Modelling of fluorescent lamps for circuit simulation

Globally, lighting is responsible for approximately 19% of all electricity consumption producing roughly 1889 MtCO2, equivalent to roughly 70% of the carbon dioxide emitted by passenger vehicles worldwide. The majority of energy consumed by lighting is consumed by incandescent lighting despite it only producing around 45% of the worlds artificial light. Switching from incandescent lamps to more efficient alternatives such as linear fluorescent and compact fluorescent lamps (CFL) has the potential to significantly reduce energy use due to lighting without any major impacts on society´s quality of life.

Although there is currently a good understanding of the physical behaviour of fluorescent lamps it has proved troublesome to provide a good model that is suitable for circuit simulation. Ballast designers have generally resorted to treating the fluorescent lamp as a resistor whose value is found from experimental results. This approach ignores the fluorescent lamp´s non-linear behaviour and requires time consuming experiments to be undertaken for each new operating condition or lamp type.
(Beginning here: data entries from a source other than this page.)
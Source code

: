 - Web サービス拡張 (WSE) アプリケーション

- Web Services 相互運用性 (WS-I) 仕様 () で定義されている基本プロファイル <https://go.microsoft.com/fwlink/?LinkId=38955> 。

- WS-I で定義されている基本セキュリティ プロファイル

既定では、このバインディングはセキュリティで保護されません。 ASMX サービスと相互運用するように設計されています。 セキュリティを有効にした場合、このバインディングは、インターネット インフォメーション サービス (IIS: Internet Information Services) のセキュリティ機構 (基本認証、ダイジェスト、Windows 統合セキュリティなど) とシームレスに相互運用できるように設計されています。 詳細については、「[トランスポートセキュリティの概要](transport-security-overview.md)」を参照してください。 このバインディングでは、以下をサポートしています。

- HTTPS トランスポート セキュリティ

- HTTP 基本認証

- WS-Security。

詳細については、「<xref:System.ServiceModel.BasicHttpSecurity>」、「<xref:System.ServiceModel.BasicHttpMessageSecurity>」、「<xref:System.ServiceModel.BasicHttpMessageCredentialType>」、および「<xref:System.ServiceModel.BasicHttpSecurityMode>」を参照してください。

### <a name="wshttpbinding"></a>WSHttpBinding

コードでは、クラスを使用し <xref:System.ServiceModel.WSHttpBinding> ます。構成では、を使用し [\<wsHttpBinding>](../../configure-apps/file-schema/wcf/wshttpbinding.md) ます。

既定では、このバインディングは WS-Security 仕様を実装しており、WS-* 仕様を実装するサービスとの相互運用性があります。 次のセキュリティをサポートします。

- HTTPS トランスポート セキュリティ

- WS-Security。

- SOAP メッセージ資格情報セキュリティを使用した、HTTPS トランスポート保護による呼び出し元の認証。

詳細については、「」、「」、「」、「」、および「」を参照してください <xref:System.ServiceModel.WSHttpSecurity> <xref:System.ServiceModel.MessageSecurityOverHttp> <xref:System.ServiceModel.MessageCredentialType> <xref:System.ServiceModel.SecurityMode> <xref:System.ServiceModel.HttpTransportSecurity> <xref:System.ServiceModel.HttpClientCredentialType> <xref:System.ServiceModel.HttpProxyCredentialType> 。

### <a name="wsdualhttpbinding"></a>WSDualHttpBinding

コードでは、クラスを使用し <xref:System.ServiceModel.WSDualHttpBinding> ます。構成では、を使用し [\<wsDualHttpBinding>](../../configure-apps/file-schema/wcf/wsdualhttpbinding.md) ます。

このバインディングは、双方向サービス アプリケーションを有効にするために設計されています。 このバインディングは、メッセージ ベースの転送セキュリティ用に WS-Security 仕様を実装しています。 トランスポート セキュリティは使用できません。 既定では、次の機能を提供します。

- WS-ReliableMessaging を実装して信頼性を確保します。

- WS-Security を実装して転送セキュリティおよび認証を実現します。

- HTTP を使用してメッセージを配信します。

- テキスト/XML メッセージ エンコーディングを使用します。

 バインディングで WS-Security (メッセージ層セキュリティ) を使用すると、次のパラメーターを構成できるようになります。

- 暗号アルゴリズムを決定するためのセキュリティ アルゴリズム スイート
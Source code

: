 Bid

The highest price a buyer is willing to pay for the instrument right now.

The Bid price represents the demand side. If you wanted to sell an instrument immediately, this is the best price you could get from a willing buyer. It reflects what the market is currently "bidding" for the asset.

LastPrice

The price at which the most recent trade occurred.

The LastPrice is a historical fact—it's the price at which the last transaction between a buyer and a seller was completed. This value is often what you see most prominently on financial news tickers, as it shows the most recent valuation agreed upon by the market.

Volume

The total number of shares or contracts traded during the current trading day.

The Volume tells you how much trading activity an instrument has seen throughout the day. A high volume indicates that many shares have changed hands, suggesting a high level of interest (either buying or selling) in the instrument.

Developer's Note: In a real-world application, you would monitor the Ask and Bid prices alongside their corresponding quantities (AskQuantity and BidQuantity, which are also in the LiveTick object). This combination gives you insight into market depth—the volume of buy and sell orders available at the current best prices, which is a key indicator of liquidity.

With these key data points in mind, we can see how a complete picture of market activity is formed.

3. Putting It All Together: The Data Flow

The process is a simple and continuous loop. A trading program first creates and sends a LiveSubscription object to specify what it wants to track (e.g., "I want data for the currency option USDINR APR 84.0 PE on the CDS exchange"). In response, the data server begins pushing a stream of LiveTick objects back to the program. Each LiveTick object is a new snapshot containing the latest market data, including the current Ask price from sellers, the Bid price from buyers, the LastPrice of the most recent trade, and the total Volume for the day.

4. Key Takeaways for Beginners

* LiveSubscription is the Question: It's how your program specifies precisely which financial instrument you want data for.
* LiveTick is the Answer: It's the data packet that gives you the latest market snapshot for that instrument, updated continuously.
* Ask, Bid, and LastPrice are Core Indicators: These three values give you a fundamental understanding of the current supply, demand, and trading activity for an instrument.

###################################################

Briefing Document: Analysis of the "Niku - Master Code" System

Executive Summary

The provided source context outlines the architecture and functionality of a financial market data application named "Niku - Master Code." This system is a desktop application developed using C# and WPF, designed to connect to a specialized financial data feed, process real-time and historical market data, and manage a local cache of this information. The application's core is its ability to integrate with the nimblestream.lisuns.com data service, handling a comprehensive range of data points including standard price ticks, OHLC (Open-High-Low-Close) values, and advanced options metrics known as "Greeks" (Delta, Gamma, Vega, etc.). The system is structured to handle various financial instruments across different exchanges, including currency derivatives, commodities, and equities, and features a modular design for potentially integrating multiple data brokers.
The purpose of this work is to produce a hybrid model that relies on physical laws where possible resorting to approximations, found from observing the results of a self consistent collisional radiative model, where the physical solution proves too computationally complex. This approach allows for the construction of a model that can be implemented in circuit simulation software, such as SPICE, Simulink and Saber, yet retains enough physical meaning of the lamp´s behaviour to be valid over a wide range of operating conditions. The model negates the requirement for experimental data to be collected to tune the model by using common lamp parameters such as the lamp length, diameter, buffer gas pressure and wall temperature.

Experimental and simulated voltage-current characteristics at 50Hz and 30kHz (black – simulated, grey – experimental)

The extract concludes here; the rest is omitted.